To start training, use the following command. You need to install the
[`gfortran`](https://github.com/mikiobraun/jblas/wiki/Missing-Libraries)
runtime library if it is not already present on your nodes. For Debian and
Ubuntu systems this would be "`sudo apt-get install libgfortran3`".
```
$ cd $PIO_HOME/examples/scala-recommendations
$ ../../bin/pio train
```
This will train a model and save it in PredictionIO's metadata storage. Notice
that when the run is completed, it will display a run ID, like below.
```
2014-08-27 23:13:54,596 INFO SparkContext - Job finished: saveAsObjectFile at Run.scala:68, took 0.299989372 s
2014-08-27 23:13:54,736 INFO APIDebugWorkflow$ - Saved engine instance with ID: txHBY2XRQTKFnxC-lYoVgA
```
Deploying a Real-time Prediction Server
---------------------------------------
Following from instructions above, you should have trained a model. Use the
following command to start a server.
```
$ cd $PIO_HOME/examples/scala-recommendations
$ ../../bin/pio deploy
```
This will create a server that by default binds to http://localhost:8000. You
can visit that page in your web browser to check its status.
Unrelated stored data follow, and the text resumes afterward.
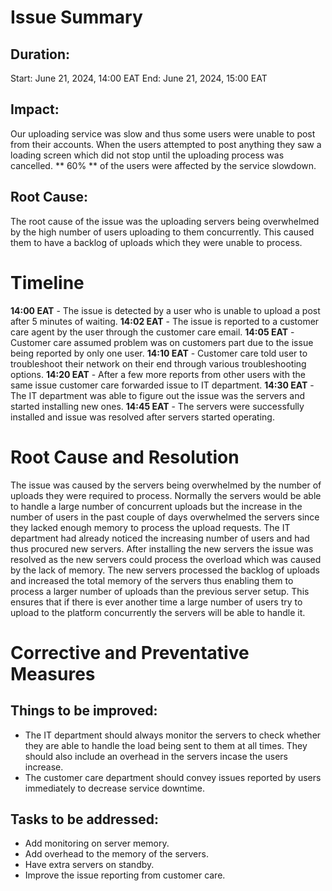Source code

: # Issue Summary
## Duration:
Start: June 21, 2024, 14:00 EAT
End: June 21, 2024, 15:00 EAT

## Impact:
Our uploading service was slow and thus some users were unable to post from their accounts. When the users attempted to post anything they saw a loading screen which did not stop until the uploading process was cancelled. ** 60% ** of the users were affected by the service slowdown.

## Root Cause:
The root cause of the issue was the uploading servers being overwhelmed by the high number of users uploading to them concurrently. This caused them to have a backlog of uploads which they were unable to process.

# Timeline
**14:00 EAT** - The issue is detected by a user who is unable to upload a post after 5 minutes of waiting.
**14:02 EAT** - The issue is reported to a customer care agent by the user through the customer care email.
**14:05 EAT** - Customer care assumed problem was on customers part due to the issue being reported by only one user.
**14:10 EAT** - Customer care told user to troubleshoot their network on their end through various troubleshooting options.
**14:20 EAT** - After a few more reports from other users with the same issue customer care forwarded issue to IT department.
**14:30 EAT** - The IT department was able to figure out the issue was the servers and started installing new ones.
**14:45 EAT** - The servers were successfully installed and issue was resolved after servers started operating.

# Root Cause and Resolution
The issue was caused by the servers being overwhelmed by the number of uploads they were required to process. Normally the servers would be able to handle a large number of concurrent uploads but the increase in the number of users in the past couple of days overwhelmed the servers since they lacked enough memory to process the upload requests. The IT department had already noticed the increasing number of users and had thus procured new servers. After installing the new servers the issue was resolved as the new servers could process the overload which was caused by the lack of memory. The new servers processed the backlog of uploads and increased the total memory of the servers thus enabling them to process a larger number of uploads than the previous server setup. This ensures that if there is ever another time a large number of users try to upload to the platform concurrently the servers will be able to handle it.

# Corrective and Preventative Measures
## Things to be improved:
- The IT department should always monitor the servers to check whether they are able to handle the load being sent to them at all times. They should also include an overhead in the servers incase the users increase.
- The customer care department should convey issues reported by users immediately to decrease service downtime.

## Tasks to be addressed:
- Add monitoring on server memory.
- Add overhead to the memory of the servers.
- Have extra servers on standby.
- Improve the issue reporting from customer care.
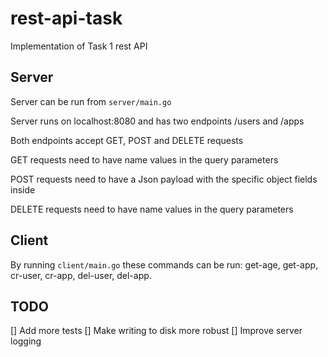 # rest-api-task
Implementation of Task 1 rest API

## Server

Server can be run from `server/main.go`

Server runs on localhost:8080 and has two endpoints /users and /apps

Both endpoints accept GET, POST and DELETE requests

GET requests need to have name values in the query parameters

POST requests need to have a Json payload with the specific object fields inside

DELETE requests need to have name values in the query parameters

## Client

By running `client/main.go` these commands can be run: get-age, get-app, cr-user, cr-app, del-user, del-app.

## TODO

[] Add more tests
[] Make writing to disk more robust
[] Improve server logging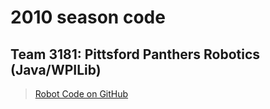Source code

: # 2010 season code

## Team 3181: Pittsford Panthers Robotics (Java/WPILib)
> [Robot Code on GitHub](https://github.com/Pittsford-Robotics-3181/demoman2010)
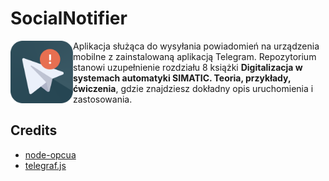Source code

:# SocialNotifier

<img src="img/SocialNotifier_Icon.png" width="100" title="SocialNotifier application icon" align="left">
Aplikacja służąca do wysyłania powiadomień na urządzenia mobilne z zainstalowaną aplikacją Telegram. Repozytorium stanowi uzupełnienie rozdziału 8 książki <strong>Digitalizacja w systemach automatyki SIMATIC. Teoria, przykłady, ćwiczenia</strong>, gdzie znajdziesz dokładny opis uruchomienia i zastosowania.

## Credits
- [node-opcua](https://github.com/node-opcua/node-opcua)
- [telegraf.js](https://github.com/telegraf/telegraf)

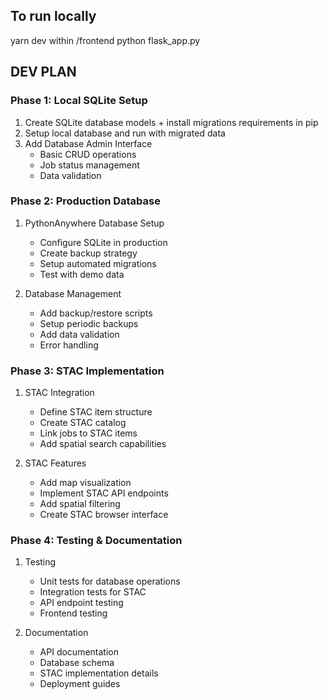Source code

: ## To run locally
yarn dev within /frontend
python flask_app.py

## DEV PLAN

### Phase 1: Local SQLite Setup
1. Create SQLite database models + install migrations requirements in pip 
2. Setup local database and run with migrated data
3. Add Database Admin Interface
   - Basic CRUD operations
   - Job status management
   - Data validation

### Phase 2: Production Database
1. PythonAnywhere Database Setup
   - Configure SQLite in production
   - Create backup strategy
   - Setup automated migrations
   - Test with demo data

2. Database Management
   - Add backup/restore scripts
   - Setup periodic backups
   - Add data validation
   - Error handling

### Phase 3: STAC Implementation
1. STAC Integration
   - Define STAC item structure
   - Create STAC catalog
   - Link jobs to STAC items
   - Add spatial search capabilities

2. STAC Features
   - Add map visualization
   - Implement STAC API endpoints
   - Add spatial filtering
   - Create STAC browser interface

### Phase 4: Testing & Documentation
1. Testing
   - Unit tests for database operations
   - Integration tests for STAC
   - API endpoint testing
   - Frontend testing

2. Documentation
   - API documentation
   - Database schema
   - STAC implementation details
   - Deployment guides




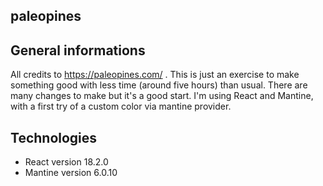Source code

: ## paleopines
## General informations
All credits to https://paleopines.com/ . This is just an exercise to make something good with less time (around five hours) than usual.
There are many changes to make but it's a good start.
I'm using React and Mantine, with a first try of a custom color via mantine provider. 

## Technologies 
* React version 18.2.0
* Mantine version 6.0.10

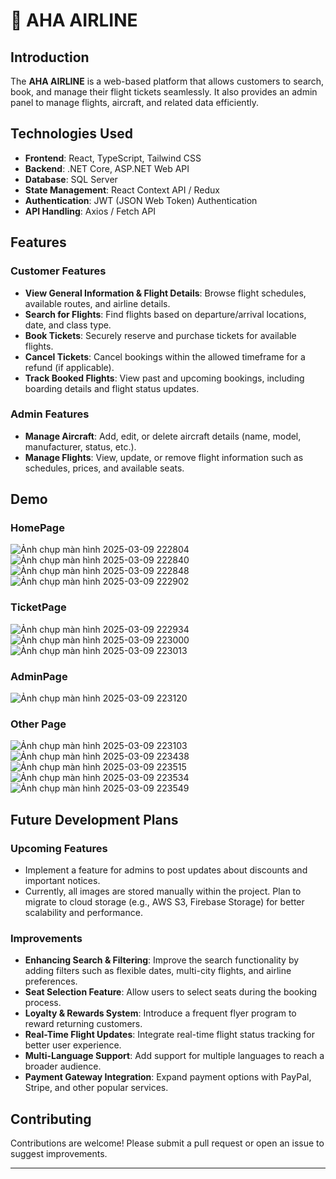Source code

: # 🛫 AHA AIRLINE

## Introduction
The **AHA AIRLINE** is a web-based platform that allows customers to search, book, and manage their flight tickets seamlessly. It also provides an admin panel to manage flights, aircraft, and related data efficiently.

## Technologies Used
- **Frontend**: React, TypeScript, Tailwind CSS
- **Backend**: .NET Core, ASP.NET Web API
- **Database**: SQL Server
- **State Management**: React Context API / Redux
- **Authentication**: JWT (JSON Web Token) Authentication
- **API Handling**: Axios / Fetch API

## Features

### Customer Features
- **View General Information & Flight Details**: Browse flight schedules, available routes, and airline details.
- **Search for Flights**: Find flights based on departure/arrival locations, date, and class type.
- **Book Tickets**: Securely reserve and purchase tickets for available flights.
- **Cancel Tickets**: Cancel bookings within the allowed timeframe for a refund (if applicable).
- **Track Booked Flights**: View past and upcoming bookings, including boarding details and flight status updates.

### Admin Features
- **Manage Aircraft**: Add, edit, or delete aircraft details (name, model, manufacturer, status, etc.).
- **Manage Flights**: View, update, or remove flight information such as schedules, prices, and available seats.

## Demo
### HomePage
![Ảnh chụp màn hình 2025-03-09 222804](https://github.com/user-attachments/assets/a5060442-9789-4031-aa68-1285e63fbce6)
![Ảnh chụp màn hình 2025-03-09 222840](https://github.com/user-attachments/assets/974007f4-0590-4142-a9e1-eaf7247d52d9)
![Ảnh chụp màn hình 2025-03-09 222848](https://github.com/user-attachments/assets/feead852-9eff-4661-bbbf-18da24110c56)
![Ảnh chụp màn hình 2025-03-09 222902](https://github.com/user-attachments/assets/7ff61c6b-66e6-4fdc-99f8-25fa17b36e0e)

### TicketPage
![Ảnh chụp màn hình 2025-03-09 222934](https://github.com/user-attachments/assets/7280c053-cb63-4d7f-9e2b-41545c20f8d1)
![Ảnh chụp màn hình 2025-03-09 223000](https://github.com/user-attachments/assets/44dd781e-d29b-473a-89cc-3829e92a8011)
![Ảnh chụp màn hình 2025-03-09 223013](https://github.com/user-attachments/assets/4293cf7d-8c62-4381-920a-d3c45f2a187a)

### AdminPage
![Ảnh chụp màn hình 2025-03-09 223120](https://github.com/user-attachments/assets/b9332bf8-849a-4c32-829d-79a15152ea77)

### Other Page
![Ảnh chụp màn hình 2025-03-09 223103](https://github.com/user-attachments/assets/931a83ef-9efe-43a0-b2f9-ce5cef34ba34)
![Ảnh chụp màn hình 2025-03-09 223438](https://github.com/user-attachments/assets/7c0e0851-0df9-4a98-8903-2e08d05642e1)
![Ảnh chụp màn hình 2025-03-09 223515](https://github.com/user-attachments/assets/1846b27c-6b1e-4ab8-8b86-8f91c426497e)
![Ảnh chụp màn hình 2025-03-09 223534](https://github.com/user-attachments/assets/aee21038-855c-41e3-97c4-d6e4570c18e3)
![Ảnh chụp màn hình 2025-03-09 223549](https://github.com/user-attachments/assets/4852b2c1-1a85-4323-a686-1b7d356750f1)

## Future Development Plans
### Upcoming Features
   - Implement a feature for admins to post updates about discounts and important notices.
   - Currently, all images are stored manually within the project. Plan to migrate to cloud storage (e.g., AWS S3, Firebase Storage) for better scalability and performance.

### Improvements
- **Enhancing Search & Filtering**: Improve the search functionality by adding filters such as flexible dates, multi-city flights, and airline preferences.
- **Seat Selection Feature**: Allow users to select seats during the booking process.
- **Loyalty & Rewards System**: Introduce a frequent flyer program to reward returning customers.
- **Real-Time Flight Updates**: Integrate real-time flight status tracking for better user experience.
- **Multi-Language Support**: Add support for multiple languages to reach a broader audience.
- **Payment Gateway Integration**: Expand payment options with PayPal, Stripe, and other popular services.

## Contributing
Contributions are welcome! Please submit a pull request or open an issue to suggest improvements.

---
To perform real-time predictions, try the following. This predicts on how user 1 will rate item (movie) 4. As in all collaborative filtering algorithms, it will not handle the case of a cold user (when the user has not rated any movies).
```
$ curl -H "Content-Type: application/json" -d '[1,4]' http://localhost:8000/queries.json
```
Congratulations! You have just trained an ALS model and is able to perform real
time prediction distributed across an Apache Spark cluster!
Production Prediction Server Deployment
---------------------------------------
Prediction servers support reloading models on the fly with the latest completed
run.
1. Assuming you already have a running prediction server from the previous
section, go to http://localhost:8000 to check its status. Take note of the
**Run ID** at the top.
2. Run training and deploy again. There is no need to manually terminate the previous deploy instance.
```
$ cd $PIO_HOME/examples/scala-recommendations
$ ../../bin/pio train
$ ../../bin/pio deploy
```
3. Refresh the page at http://localhost:8000, you should see the prediction
server status page with a new **Run ID** at the top.
Congratulations! You have just experienced a production-ready setup that can
reload itself automatically after every training! Simply add the training or
evaluation command to your *crontab*, and your setup will be able to re-deploy
itself automatically at a regular interval.